DATA FOR THIS TASK START
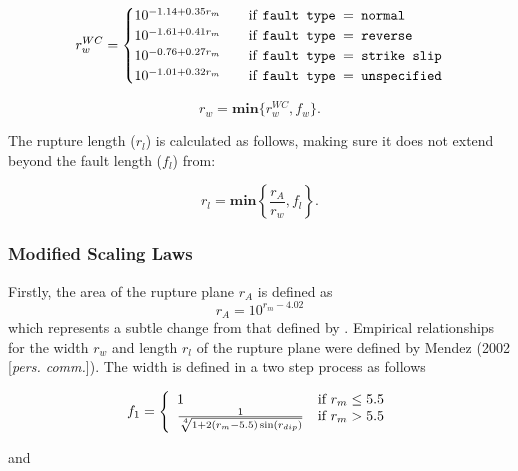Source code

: \begin{equation}\label{rw}
r_w^{WC} = 
\begin{cases}
10^{-1.14 + 0.35r_m}	& \quad \mbox{if \texttt{fault type $=$  normal}} \\
10^{-1.61 + 0.41r_m}	& \quad \mbox{if \texttt{fault type $=$  reverse}} \\
10^{-0.76 + 0.27r_m}	& \quad \mbox{if \texttt{fault type $=$  strike slip}} \\
10^{-1.01 + 0.32r_m}	& \quad \mbox{if \texttt{fault type $=$  unspecified}} \\
\end{cases}
\end{equation}


\begin{equation} \label{eq:rw}
r_w = \mathbf{min}\{r_w^{WC}, f_w\} .
\end{equation}

The rupture length ($r_l$) is calculated as follows, making sure it does not extend beyond the fault length ($f_l$) from:

\begin{equation}
r_l = \mathbf{min}\left\{\frac{r_A}{r_w}, f_l\right\} .
\end{equation}


\subsubsection{Modified \citep{eqrm_Wells94} Scaling Laws}

Firstly, the area of the rupture plane $r_A$ is defined as
\begin{equation}
r_A = 10^{r_m - 4.02}
\end{equation}
which represents a subtle change from that defined by
\citep{eqrm_Wells94}. Empirical relationships for the width $r_w$
and length $r_l$ of the rupture plane were defined by Mendez (2002
[\textit{pers. comm.}]). The width is defined in a two step
process as follows

\begin{equation}
 f_1 = \left \{ \begin{array}{ll}
 1 & \textrm{if $r_m \leq 5.5$} \\
\frac{1}{\sqrt[\leftroot{-2}\uproot{2}4]{1+2(r_m-5.5)\sin(r_{dip})}} & \textrm{if $r_m>5.5$} \\
\end{array} \right.
\end{equation}

and

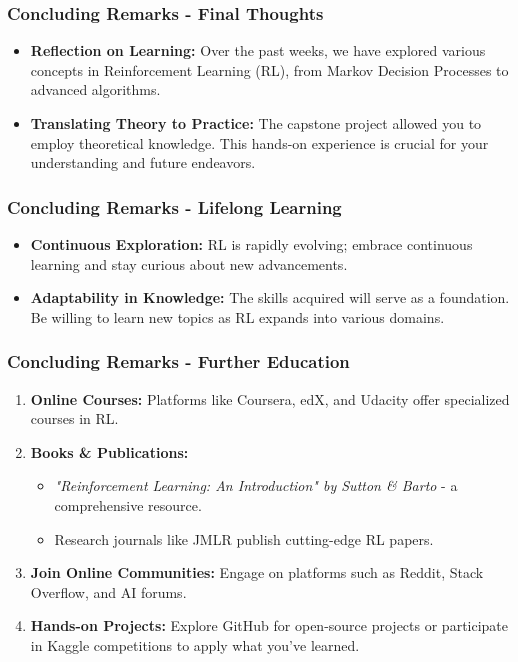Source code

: \documentclass{beamer}
\begin{document}
\begin{frame}[fragile]
    \frametitle{Concluding Remarks - Final Thoughts}
    \begin{itemize}
        \item \textbf{Reflection on Learning:} 
        Over the past weeks, we have explored various concepts in Reinforcement Learning (RL), from Markov Decision Processes to advanced algorithms. 
        \item \textbf{Translating Theory to Practice:} 
        The capstone project allowed you to employ theoretical knowledge. This hands-on experience is crucial for your understanding and future endeavors.
    \end{itemize}
\end{frame}

\begin{frame}[fragile]
    \frametitle{Concluding Remarks - Lifelong Learning}
    \begin{itemize}
        \item \textbf{Continuous Exploration:} 
        RL is rapidly evolving; embrace continuous learning and stay curious about new advancements.
        \item \textbf{Adaptability in Knowledge:} 
        The skills acquired will serve as a foundation. Be willing to learn new topics as RL expands into various domains.
    \end{itemize}
\end{frame}

\begin{frame}[fragile]
    \frametitle{Concluding Remarks - Further Education}
    \begin{enumerate}
        \item \textbf{Online Courses:} Platforms like Coursera, edX, and Udacity offer specialized courses in RL.
        \item \textbf{Books \& Publications:} 
            \begin{itemize}
                \item \textit{"Reinforcement Learning: An Introduction" by Sutton \& Barto} - a comprehensive resource.
                \item Research journals like JMLR publish cutting-edge RL papers.
            \end{itemize}
        \item \textbf{Join Online Communities:} Engage on platforms such as Reddit, Stack Overflow, and AI forums.
        \item \textbf{Hands-on Projects:} Explore GitHub for open-source projects or participate in Kaggle competitions to apply what you've learned.
    \end{enumerate}
\end{frame}
\end{document}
DATA FOR THIS TASK END
* _EXERCISE GOAL_:
Among the lines above, some may hold the string "frametitle". State how many, giving the number alone.

* _REPLY TO THE TASK_:
3